En effet, il existait au sein des écoles juives anciennes différentes attitudes face à la conversion. La position rabbinique que nous supposons être la position héritée des anciens pharisiens est la suivante: Le non-juif qui se convertit devient un gèr_tsedeq ou «prosélyte de justice»; il ne devient jamais Juif, par contre sa descendance est juive (y compris si son épouse est non-juive et qu'elle aussi est une «prosélyte de justice». Ceci est la conception suivant Hillel de la conversion, il est possible que les disciples de Rabbi Shammay étaient plus hostiles aux conversions. Les positions des autres écoles ne nous sont pas connues de manière directe, mais on peut déduire la position sadducéenne des écrits de Flavius Josèphe. En effet, Jean Hyrcan, après la conquête de l'Idumée a converti les iduméens au judaïsme; or les iduméens sont restés iduméens, y compris leur descendance, tout en étant juifs. Cela implique qu'à l'époque hasmonéenne, les sadducéens établissaient une différence entre le Juif suivant l'ethnie et le Juif suivant la religion. Ainsi, un Juif était Juif par l'ethnie et par la religion, alors qu'un Iduméen était iduméen par l'ethnie et Juif par la religion; pour l'ancien sadducéisme, les descendants des convertis iduméens ne devenaient jamais Juifs, mais étaient de religion juive, avec les mêmes droits et les mêmes obligations que n'importe quel Juif, y compris au niveau du mariage; peut-être même étaient-ils considérés comme une XIIIe tribu. 
Le passage manquant devait certainement contenir une polémique concernant l'égalité des récompenses entre les convertis et les Juifs, et dans laquelle Jésus affirme que l'ancienneté de la Judéité (la judéité ethnique) ne procure pas une meilleure récompense que la judéité non-ethnique (les conversions).
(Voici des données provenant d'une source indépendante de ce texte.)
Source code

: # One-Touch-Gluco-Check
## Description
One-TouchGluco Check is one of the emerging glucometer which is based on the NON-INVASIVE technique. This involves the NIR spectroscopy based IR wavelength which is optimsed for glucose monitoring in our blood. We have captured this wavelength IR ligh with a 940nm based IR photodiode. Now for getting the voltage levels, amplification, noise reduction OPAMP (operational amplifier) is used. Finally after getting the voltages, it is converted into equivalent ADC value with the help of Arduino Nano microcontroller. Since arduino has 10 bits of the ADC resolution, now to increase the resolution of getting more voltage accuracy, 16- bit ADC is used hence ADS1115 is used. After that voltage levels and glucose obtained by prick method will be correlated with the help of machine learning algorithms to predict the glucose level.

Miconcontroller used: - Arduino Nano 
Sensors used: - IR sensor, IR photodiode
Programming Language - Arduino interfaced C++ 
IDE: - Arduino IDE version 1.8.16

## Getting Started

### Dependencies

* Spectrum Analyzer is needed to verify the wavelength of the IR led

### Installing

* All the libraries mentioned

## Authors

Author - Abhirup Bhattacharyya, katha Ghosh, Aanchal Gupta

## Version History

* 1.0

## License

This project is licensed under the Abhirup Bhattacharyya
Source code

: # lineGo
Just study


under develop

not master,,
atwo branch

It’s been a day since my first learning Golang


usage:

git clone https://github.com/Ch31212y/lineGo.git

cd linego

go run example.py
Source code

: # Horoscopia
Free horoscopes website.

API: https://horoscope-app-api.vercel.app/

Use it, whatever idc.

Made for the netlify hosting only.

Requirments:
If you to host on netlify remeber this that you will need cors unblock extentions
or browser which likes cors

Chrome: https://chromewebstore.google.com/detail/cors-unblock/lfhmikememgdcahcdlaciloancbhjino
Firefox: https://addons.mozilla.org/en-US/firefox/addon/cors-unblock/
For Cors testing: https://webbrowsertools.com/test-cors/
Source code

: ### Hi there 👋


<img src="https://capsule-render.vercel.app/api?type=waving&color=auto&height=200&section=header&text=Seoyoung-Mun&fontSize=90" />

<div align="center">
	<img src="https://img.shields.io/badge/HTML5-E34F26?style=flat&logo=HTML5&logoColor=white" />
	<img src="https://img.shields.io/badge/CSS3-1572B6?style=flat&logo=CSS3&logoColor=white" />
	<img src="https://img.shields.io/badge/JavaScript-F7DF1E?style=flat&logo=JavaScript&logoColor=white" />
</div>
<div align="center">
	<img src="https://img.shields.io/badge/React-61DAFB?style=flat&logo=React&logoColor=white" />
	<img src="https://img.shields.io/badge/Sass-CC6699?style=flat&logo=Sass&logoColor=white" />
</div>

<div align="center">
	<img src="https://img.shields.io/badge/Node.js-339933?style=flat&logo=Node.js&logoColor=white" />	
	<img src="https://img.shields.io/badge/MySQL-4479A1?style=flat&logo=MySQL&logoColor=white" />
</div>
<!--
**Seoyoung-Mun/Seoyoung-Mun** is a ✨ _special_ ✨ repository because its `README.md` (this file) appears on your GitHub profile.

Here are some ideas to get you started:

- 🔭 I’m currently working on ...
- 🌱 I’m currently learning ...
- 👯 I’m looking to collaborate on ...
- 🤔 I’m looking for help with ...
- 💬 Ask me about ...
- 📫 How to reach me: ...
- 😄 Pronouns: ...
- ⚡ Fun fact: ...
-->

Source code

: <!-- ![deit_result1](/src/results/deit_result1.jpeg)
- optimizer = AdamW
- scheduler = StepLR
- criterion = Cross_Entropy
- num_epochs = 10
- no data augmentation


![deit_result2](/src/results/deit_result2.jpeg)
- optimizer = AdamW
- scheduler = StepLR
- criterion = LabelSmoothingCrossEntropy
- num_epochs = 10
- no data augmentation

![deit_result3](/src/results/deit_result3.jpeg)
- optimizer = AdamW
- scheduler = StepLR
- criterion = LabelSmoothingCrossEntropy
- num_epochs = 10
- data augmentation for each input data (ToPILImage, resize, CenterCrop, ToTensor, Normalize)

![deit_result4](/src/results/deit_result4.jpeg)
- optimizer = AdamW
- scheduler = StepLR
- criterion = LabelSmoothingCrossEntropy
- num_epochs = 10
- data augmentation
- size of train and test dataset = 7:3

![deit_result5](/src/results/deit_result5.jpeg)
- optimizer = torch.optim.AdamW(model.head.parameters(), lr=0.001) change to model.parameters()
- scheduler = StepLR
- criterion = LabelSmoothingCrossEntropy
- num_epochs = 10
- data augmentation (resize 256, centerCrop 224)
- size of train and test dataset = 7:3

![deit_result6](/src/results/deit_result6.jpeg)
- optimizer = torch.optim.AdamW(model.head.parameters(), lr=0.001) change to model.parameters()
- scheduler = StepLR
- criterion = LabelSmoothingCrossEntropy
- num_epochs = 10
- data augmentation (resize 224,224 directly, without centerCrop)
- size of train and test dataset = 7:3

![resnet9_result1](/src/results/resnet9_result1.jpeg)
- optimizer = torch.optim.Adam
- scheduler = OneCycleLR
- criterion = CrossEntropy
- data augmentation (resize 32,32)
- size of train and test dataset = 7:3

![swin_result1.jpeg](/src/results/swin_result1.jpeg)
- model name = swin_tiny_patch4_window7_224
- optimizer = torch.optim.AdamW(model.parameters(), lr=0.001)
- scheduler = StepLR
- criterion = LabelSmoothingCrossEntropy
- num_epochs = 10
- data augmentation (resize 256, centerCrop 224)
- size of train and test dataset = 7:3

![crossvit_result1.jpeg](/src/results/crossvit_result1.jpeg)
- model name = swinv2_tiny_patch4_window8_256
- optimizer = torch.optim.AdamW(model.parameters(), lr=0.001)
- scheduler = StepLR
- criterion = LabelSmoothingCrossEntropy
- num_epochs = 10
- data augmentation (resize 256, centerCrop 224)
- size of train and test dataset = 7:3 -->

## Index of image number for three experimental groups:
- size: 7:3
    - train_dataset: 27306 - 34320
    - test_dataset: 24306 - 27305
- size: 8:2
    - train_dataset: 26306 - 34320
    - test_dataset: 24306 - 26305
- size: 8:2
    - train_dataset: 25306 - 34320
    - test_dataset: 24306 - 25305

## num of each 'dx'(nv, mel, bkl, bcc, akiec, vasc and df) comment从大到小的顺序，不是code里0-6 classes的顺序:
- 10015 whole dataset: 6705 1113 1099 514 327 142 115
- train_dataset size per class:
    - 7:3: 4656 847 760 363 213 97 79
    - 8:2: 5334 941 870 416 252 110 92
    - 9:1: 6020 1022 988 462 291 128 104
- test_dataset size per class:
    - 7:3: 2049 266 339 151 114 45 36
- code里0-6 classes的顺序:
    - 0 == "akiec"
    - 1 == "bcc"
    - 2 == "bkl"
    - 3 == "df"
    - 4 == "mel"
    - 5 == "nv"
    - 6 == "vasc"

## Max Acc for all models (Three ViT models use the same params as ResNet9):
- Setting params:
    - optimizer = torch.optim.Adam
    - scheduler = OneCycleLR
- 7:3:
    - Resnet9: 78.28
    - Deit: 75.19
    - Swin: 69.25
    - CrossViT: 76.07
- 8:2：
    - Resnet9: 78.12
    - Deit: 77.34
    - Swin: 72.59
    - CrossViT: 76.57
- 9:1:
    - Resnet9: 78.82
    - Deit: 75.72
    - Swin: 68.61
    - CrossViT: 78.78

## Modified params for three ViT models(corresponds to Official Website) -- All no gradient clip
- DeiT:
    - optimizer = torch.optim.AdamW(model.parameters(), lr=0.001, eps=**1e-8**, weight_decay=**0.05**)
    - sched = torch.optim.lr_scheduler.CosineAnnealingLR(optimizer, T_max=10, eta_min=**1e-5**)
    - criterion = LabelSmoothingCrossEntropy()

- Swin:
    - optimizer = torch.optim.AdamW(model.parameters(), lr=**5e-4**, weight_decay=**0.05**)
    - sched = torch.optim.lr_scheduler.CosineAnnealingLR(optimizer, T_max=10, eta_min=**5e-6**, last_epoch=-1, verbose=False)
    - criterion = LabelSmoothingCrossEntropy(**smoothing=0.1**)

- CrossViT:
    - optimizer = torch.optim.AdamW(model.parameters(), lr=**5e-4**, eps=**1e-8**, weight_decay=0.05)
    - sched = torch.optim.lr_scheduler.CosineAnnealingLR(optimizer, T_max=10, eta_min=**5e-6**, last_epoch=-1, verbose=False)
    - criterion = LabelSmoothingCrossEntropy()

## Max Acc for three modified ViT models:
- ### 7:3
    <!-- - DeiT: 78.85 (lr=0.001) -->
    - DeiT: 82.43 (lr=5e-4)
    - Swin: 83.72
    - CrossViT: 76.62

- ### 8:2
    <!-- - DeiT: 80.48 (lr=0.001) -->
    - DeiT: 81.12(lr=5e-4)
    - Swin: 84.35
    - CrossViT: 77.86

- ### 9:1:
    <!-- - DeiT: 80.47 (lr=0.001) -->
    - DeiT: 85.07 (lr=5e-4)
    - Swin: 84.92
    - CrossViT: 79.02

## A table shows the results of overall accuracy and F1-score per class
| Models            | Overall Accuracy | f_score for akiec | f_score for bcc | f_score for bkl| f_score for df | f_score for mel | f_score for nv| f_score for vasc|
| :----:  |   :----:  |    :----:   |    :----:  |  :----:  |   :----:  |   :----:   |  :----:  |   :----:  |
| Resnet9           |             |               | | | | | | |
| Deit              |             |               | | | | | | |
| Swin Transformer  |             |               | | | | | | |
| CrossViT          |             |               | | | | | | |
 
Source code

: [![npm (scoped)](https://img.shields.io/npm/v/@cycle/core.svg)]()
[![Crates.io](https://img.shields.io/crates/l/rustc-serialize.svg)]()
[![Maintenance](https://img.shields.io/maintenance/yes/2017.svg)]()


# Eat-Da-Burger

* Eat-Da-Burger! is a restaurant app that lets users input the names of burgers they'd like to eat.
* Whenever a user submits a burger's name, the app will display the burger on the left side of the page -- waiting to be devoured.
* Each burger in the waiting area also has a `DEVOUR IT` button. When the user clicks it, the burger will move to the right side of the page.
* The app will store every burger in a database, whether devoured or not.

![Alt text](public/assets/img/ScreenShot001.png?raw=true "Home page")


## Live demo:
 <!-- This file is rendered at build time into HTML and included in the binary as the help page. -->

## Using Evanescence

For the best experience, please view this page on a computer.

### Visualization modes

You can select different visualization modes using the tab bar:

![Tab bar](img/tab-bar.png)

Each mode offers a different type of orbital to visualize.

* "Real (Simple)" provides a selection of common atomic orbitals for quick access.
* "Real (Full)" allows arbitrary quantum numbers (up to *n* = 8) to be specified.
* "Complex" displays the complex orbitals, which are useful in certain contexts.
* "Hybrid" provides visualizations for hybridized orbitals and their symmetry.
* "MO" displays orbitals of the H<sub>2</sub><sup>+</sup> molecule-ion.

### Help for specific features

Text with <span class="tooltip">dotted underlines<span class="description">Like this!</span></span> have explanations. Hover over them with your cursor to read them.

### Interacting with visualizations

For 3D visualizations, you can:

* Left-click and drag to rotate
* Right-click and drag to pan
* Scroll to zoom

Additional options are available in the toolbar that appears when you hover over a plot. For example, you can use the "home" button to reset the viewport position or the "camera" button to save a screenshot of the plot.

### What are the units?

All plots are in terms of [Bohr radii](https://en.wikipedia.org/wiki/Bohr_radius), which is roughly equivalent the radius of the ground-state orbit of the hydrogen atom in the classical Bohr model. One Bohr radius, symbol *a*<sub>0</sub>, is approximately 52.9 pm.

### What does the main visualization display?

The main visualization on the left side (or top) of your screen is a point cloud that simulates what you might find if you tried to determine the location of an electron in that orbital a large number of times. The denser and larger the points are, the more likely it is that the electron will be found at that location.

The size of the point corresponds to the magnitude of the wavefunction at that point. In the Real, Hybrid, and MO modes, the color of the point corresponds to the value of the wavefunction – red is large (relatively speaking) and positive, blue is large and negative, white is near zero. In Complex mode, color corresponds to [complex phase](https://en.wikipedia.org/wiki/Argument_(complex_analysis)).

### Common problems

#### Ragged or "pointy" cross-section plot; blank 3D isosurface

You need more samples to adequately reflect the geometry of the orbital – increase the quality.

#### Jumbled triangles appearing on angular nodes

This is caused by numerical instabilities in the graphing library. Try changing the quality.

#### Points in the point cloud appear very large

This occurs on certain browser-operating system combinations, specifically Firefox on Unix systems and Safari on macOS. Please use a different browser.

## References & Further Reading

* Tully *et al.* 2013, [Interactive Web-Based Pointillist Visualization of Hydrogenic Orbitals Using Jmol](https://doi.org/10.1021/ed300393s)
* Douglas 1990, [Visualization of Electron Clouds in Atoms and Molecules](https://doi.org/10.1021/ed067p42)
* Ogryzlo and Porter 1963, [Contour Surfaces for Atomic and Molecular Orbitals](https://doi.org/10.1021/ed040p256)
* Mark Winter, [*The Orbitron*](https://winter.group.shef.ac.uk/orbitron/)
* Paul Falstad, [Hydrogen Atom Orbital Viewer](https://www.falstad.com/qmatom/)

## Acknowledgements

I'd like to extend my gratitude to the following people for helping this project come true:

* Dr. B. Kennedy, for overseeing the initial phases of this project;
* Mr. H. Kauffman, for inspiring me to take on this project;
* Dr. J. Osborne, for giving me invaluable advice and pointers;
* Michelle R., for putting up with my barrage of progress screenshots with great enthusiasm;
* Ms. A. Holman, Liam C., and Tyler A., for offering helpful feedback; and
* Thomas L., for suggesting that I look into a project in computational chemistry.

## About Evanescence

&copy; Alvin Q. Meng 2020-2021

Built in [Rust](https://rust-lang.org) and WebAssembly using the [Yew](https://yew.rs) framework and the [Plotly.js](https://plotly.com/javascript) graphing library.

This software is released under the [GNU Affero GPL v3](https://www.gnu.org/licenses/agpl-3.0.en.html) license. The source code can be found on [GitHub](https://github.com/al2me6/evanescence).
Des passages relatifs à Jésus dans le Talmud, un de ceux-ci suggère que Jésus avait d'innombrables disciples non-juifs qui, mal formés et trop nombreux, finirent par repenser ses enseignements; c'est de là que naîtra le christianisme paulien, par scission avec le christianisme nazaréen ou jacquien qui est le christianisme original.

Reste à comprendre pourquoi le passage introductif est manquant. La réponse n'est pas très compliquée, si Jésus a converti des hommes de son vivant, il ne peut les avoir converti qu'au judaïsme, avec plus que probablement la circoncision de ceux-ci, laisser un tel passage revient à dire que la religion de Jésus n'est pas le christianisme mais le judaïsme, et que ce qu'il a enseigné n'est rien d'autre que la Torah. Or, pour les rédacteurs des évangiles, Jésus ne s'ouvre aux non-juifs qu'après sa résurrection, avant il demeure hostile envers eux, mais ce n'est qu'un processus littéraire pour justifier la rupture du christianisme et du judaïsme.